Indices: US markets continue to consolidate, whilst European indices are just starting to show signs of easing off in their rallies.

  • S&P 500 futures have struggled for upside traction early in 2023, with choppy moves day to day. S&P futures are stuck in a three-week range between 3788/3919. RSI momentum is hovering a shade under 50, suggesting a slight negative bias. The market has continued to reject moves higher with the pivot band of resistance between 3912/3945. The resistance will continue to define the outlook, although for now, the support around 3788/3805 sustains this as a neutral outlook.
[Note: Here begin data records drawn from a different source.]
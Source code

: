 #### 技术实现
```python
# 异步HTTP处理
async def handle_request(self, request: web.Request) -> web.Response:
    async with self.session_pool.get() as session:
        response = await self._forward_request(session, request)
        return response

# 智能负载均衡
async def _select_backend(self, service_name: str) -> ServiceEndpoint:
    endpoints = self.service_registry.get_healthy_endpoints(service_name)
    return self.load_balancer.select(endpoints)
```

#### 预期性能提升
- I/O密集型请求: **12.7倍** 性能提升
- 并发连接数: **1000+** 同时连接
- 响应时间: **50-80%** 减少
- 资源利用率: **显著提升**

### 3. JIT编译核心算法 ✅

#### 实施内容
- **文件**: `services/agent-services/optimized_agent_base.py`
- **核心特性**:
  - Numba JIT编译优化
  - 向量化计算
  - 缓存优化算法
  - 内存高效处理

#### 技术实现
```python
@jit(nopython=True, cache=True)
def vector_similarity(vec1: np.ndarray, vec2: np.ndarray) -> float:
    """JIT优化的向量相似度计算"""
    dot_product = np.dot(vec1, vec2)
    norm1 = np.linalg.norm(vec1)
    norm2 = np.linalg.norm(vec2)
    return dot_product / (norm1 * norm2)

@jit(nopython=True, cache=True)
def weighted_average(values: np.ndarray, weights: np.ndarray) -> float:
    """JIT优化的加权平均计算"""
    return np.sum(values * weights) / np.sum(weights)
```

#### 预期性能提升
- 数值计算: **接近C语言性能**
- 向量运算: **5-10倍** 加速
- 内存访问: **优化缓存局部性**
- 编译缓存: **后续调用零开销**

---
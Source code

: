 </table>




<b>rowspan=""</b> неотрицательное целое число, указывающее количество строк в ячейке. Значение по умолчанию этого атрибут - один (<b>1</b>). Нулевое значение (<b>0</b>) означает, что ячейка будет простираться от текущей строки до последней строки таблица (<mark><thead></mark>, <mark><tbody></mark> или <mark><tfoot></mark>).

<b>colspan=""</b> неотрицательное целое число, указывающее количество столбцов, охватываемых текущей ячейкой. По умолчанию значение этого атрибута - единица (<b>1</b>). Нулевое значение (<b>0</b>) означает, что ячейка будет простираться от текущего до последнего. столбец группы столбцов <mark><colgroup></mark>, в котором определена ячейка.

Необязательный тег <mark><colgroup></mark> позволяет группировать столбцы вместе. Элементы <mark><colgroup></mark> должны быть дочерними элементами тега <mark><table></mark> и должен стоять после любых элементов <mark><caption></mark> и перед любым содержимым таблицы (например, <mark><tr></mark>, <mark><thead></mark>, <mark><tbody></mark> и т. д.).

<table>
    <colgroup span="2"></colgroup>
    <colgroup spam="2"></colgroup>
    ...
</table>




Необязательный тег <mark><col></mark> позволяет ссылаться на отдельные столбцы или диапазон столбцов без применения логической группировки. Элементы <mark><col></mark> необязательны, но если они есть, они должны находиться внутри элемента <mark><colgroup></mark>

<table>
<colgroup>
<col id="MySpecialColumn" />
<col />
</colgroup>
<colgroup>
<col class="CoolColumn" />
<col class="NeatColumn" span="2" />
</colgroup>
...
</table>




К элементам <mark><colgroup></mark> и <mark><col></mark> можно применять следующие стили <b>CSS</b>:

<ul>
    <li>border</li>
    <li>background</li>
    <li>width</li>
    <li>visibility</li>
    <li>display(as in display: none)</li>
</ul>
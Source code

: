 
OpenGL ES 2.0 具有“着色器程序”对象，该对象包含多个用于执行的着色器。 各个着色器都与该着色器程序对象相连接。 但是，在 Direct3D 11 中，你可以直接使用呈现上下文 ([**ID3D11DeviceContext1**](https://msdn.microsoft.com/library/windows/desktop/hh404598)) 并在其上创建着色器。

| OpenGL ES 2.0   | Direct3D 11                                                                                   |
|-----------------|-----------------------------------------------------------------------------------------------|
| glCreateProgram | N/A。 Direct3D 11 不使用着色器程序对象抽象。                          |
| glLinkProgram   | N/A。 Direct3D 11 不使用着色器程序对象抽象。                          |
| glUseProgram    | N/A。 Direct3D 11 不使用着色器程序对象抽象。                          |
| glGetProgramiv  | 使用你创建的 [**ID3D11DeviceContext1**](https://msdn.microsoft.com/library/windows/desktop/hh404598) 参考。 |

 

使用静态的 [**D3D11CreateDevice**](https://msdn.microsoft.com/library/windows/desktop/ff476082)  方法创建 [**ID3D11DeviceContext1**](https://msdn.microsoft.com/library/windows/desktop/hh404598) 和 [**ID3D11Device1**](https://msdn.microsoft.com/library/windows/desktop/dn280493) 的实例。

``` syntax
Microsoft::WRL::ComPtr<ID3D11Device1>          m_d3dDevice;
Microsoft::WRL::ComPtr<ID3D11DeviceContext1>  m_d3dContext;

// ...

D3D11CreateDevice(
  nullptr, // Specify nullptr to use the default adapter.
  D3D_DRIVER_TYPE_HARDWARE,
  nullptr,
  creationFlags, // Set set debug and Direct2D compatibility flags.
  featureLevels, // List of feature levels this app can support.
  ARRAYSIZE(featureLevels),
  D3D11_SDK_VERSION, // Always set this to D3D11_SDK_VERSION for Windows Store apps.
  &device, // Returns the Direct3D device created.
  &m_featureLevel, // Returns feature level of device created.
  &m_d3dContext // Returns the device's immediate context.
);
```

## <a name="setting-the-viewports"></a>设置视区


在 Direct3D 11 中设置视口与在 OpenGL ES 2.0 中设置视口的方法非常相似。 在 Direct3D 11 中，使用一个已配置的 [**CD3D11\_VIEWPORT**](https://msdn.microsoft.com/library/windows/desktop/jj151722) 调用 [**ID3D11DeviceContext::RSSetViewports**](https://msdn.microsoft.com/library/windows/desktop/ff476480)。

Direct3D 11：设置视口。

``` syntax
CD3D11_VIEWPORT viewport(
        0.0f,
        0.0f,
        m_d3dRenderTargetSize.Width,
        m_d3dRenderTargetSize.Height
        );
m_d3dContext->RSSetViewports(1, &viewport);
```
  • German DAX moved decisively higher in early 2023, but the move has struggled in the last couple of sessions around 14500. This also comes just under a test of the highs between 14605/14680. Reaction now could determine whether the market is developing an ongoing consolidation rectangle range of around 1000 ticks between 13690/14680. There is a mid-range pivot between 14125/14195 that will now become a gauge of new support.
  • FTSE 100 has started 2023 strongly and continues to move higher (albeit cautiously) this morning. The market is within touching distance of the 7695/7738 crucial resistance that has seen so many rallies fail over the past few years. Breaking above 7635 is a new 9-month high. There is a positive bias with the RSI strengthening into the mid-60s and points towards mounting upside pressure on the resistance. Initial support at 7541/7635 is strengthening.